The remains were handed over on 3 April. The remains arrived at Shenyang Airport, where a reception ceremony was held. Director Qin Zhe of the Veterans Affairs Office of Liaoning Province presided.

=== The Seventh Collection ===

On 25 September 2020, in the seventh collection, name seals left by the soldiers of the Korean Volunteer Army were discovered

On 27 September 2020, South Korea handed over 117 remains at Incheon Airport. Cui Jonggeon, the first official of the Ministry of Foreign Affairs of South Korea, and Chang Zhengguo, Vice Minister of Veterans Affairs of China attended the ceremony. The remains had been excavated in Arrow Hill (the battle area of the Battle of White Horse) in the North Korean Demilitarized Zone in 2019.

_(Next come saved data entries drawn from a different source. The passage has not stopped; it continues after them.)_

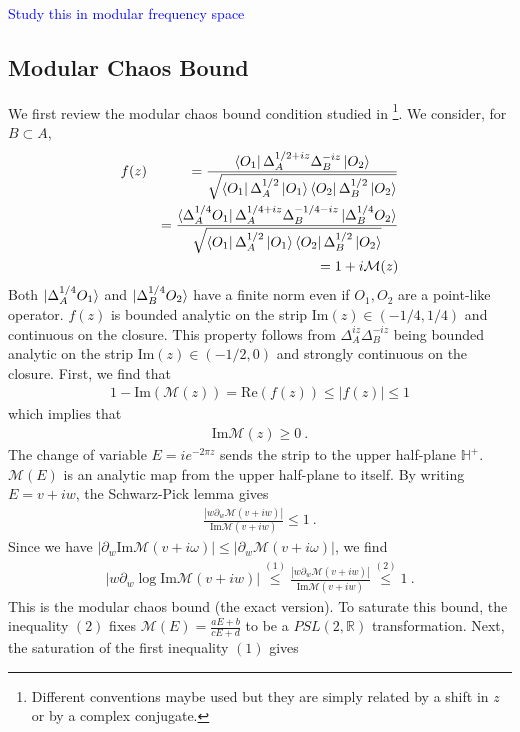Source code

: \documentclass[a4paper,11pt]{article}
\theoremstyle{definition}
\newcommand{\nn}{\nonumber}
\newcommand{\mM}{\mathcal{M}}
\newcommand{\NL}[1]{\textcolor{blue}{#1}}
\newcommand{\p}{\partial}
\begin{document}
\NL{Study this in modular frequency space}

\subsection{Modular Chaos Bound}
We first review the modular chaos bound condition studied in \cite{}\footnote{Different conventions maybe used but they are simply related by a shift in $z$ or by a complex conjugate.}. We consider, for $B \subset A$,
\begin{eqnarray}
    f(z)&&=\frac{\bra{O_1}\Delta_A^{1/2+iz}\Delta_B^{-iz}\ket{O_2}}{\sqrt{\bra{O_1}\Delta_A^{1/2}\ket{O_1} \bra{O_2}\Delta_B^{1/2}\ket{O_2}}}\\
    &&=\frac{\bra{\Delta_A^{1/4}O_1} \Delta_A^{1/4+iz}\Delta_B^{-1/4-iz}\ket{\Delta_B^{1/4} O_2}}{\sqrt{\bra{O_1}\Delta_A^{1/2}\ket{O_1} \bra{O_2}\Delta_B^{1/2}\ket{O_2}}}\nn\\
    &&=1+i \mathcal{M}(z)
\end{eqnarray}
Both $\ket{\Delta_A^{1/4}O_1}$ and $\ket{\Delta_B^{1/4} O_2}$ have a finite norm even if $O_1, O_2$ are a point-like operator. $f(z)$ is bounded analytic on the strip Im$(z) \in (-1/4,1/4)$ and continuous on the closure. This property follows from $\Delta_A^{iz}\Delta_B^{-iz}$ being bounded analytic on the strip Im$(z) \in (-1/2,0)$ and strongly continuous on the closure. 
First, we find that 
\begin{eqnarray}
    1-\text{Im}(\mathcal{M}(z))=\text{Re}(f(z))\leq |f(z)|\leq 1
\end{eqnarray}
which implies that 
\begin{eqnarray}
    \text{Im}\mathcal{M}(z)\geq 0\ .
\end{eqnarray}
The change of variable $E=ie^{-2\pi z}$ sends the strip to the upper half-plane $\mathbb{H}^+$. $\mM(E)$ is an analytic map from the upper half-plane to itself. By writing $E=v+iw$, the Schwarz-Pick lemma gives
\begin{eqnarray}
    \frac{|w \p_w \mM(v+iw)|}{\text{Im} \mM(v+iw)}\leq 1\ . 
\end{eqnarray}
Since we have $|\p_w \text{Im}\mM(v+i\omega)|\leq |\p_w \mM(v+i\omega)|$, we find
\begin{eqnarray}
    |w\p_w \log \text{Im} \mM(v+iw)| \stackrel{(1)}{\leq} \frac{|w \p_w \mM(v+iw)|}{\text{Im} \mM(v+iw)} \stackrel{(2)}{\leq} 1\ .
\end{eqnarray}
This is the modular chaos bound (the exact version). To saturate this bound, the inequality $(2)$ fixes $\mM(E)=\frac{a E+b}{c E+d}$ to be a $PSL(2,\mathbb{R})$ transformation. Next, the saturation of the first inequality $(1)$ gives
\end{document}
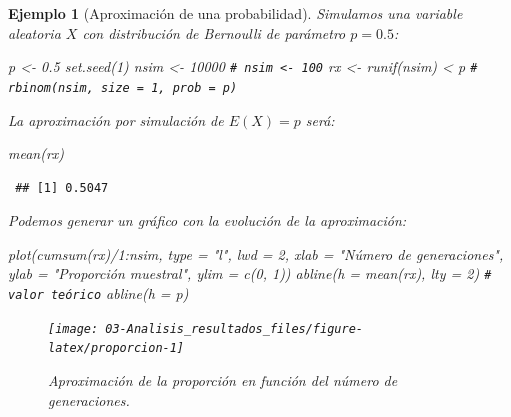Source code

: \documentclass[
]{book}
\newenvironment{Shaded}{\begin{snugshade}}{\end{snugshade}}
\newcommand{\AttributeTok}[1]{\textcolor[rgb]{0.77,0.63,0.00}{#1}}
\newcommand{\CommentTok}[1]{\textcolor[rgb]{0.56,0.35,0.01}{\textit{#1}}}
\newcommand{\DecValTok}[1]{\textcolor[rgb]{0.00,0.00,0.81}{#1}}
\newcommand{\FloatTok}[1]{\textcolor[rgb]{0.00,0.00,0.81}{#1}}
\newcommand{\FunctionTok}[1]{\textcolor[rgb]{0.00,0.00,0.00}{#1}}
\newcommand{\NormalTok}[1]{#1}
\newcommand{\OtherTok}[1]{\textcolor[rgb]{0.56,0.35,0.01}{#1}}
\newcommand{\SpecialCharTok}[1]{\textcolor[rgb]{0.00,0.00,0.00}{#1}}
\newcommand{\StringTok}[1]{\textcolor[rgb]{0.31,0.60,0.02}{#1}}
\theoremstyle{break}
\newtheorem{example}{Ejemplo}[chapter]
\theoremstyle{nonumberplain}
\renewcommand{\CommentTok}[1]{\textcolor[rgb]{0.41,0.41,0.41}{\texttt{#1}}}
\begin{document}
\begin{example}[Aproximación de una probabilidad]

Simulamos una variable aleatoria \(X\) con distribución de Bernoulli de parámetro \(p=0.5\):

\begin{Shaded}
\begin{Highlighting}[]
\NormalTok{p }\OtherTok{\textless{}{-}} \FloatTok{0.5}
\FunctionTok{set.seed}\NormalTok{(}\DecValTok{1}\NormalTok{)}
\NormalTok{nsim }\OtherTok{\textless{}{-}} \DecValTok{10000} \CommentTok{\# nsim \textless{}{-} 100}
\NormalTok{rx }\OtherTok{\textless{}{-}} \FunctionTok{runif}\NormalTok{(nsim) }\SpecialCharTok{\textless{}}\NormalTok{ p }\CommentTok{\# rbinom(nsim, size = 1, prob = p)}
\end{Highlighting}
\end{Shaded}

La aproximación por simulación de \(E(X) = p\) será:

\begin{Shaded}
\begin{Highlighting}[]
\FunctionTok{mean}\NormalTok{(rx) }
\end{Highlighting}
\end{Shaded}

\begin{verbatim}
 ## [1] 0.5047
\end{verbatim}

Podemos generar un gráfico con la evolución de la aproximación:

\begin{Shaded}
\begin{Highlighting}[]
\FunctionTok{plot}\NormalTok{(}\FunctionTok{cumsum}\NormalTok{(rx)}\SpecialCharTok{/}\DecValTok{1}\SpecialCharTok{:}\NormalTok{nsim, }\AttributeTok{type =} \StringTok{"l"}\NormalTok{, }\AttributeTok{lwd =} \DecValTok{2}\NormalTok{, }\AttributeTok{xlab =} \StringTok{"Número de generaciones"}\NormalTok{, }
     \AttributeTok{ylab =} \StringTok{"Proporción muestral"}\NormalTok{, }\AttributeTok{ylim =} \FunctionTok{c}\NormalTok{(}\DecValTok{0}\NormalTok{, }\DecValTok{1}\NormalTok{))}
\FunctionTok{abline}\NormalTok{(}\AttributeTok{h =} \FunctionTok{mean}\NormalTok{(rx), }\AttributeTok{lty =} \DecValTok{2}\NormalTok{)}
\CommentTok{\# valor teórico}
\FunctionTok{abline}\NormalTok{(}\AttributeTok{h =}\NormalTok{ p) }
\end{Highlighting}
\end{Shaded}

\begin{figure}[!htb]

{\centering \texttt{[image: 03-Analisis\_resultados\_files/figure-latex/proporcion-1]} 

}

\caption{Aproximación de la proporción en función del número de generaciones.}\label{fig:proporcion}
\end{figure}

\end{example}
\end{document}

A Yun-20 plane carried the remains. After they had arrived in China, three of the remains were identified using relics.

=== The Eight Collection ===
On 2 September 2021, South Korea handed over 109 remains at Incheon Airport. The transfer ceremony was overseen by Xing Haiming.

=== The Ninth Collection ===
On 16 September 2022, South Korea handed over 88 remains at Incheon Airport.

=== The Tenth Collection ===
On 23 November 2023, South Korea handed over 25 remains at Incheon Airport. The remains were buried at a martyrs' cemetery in Shenyang on the following day.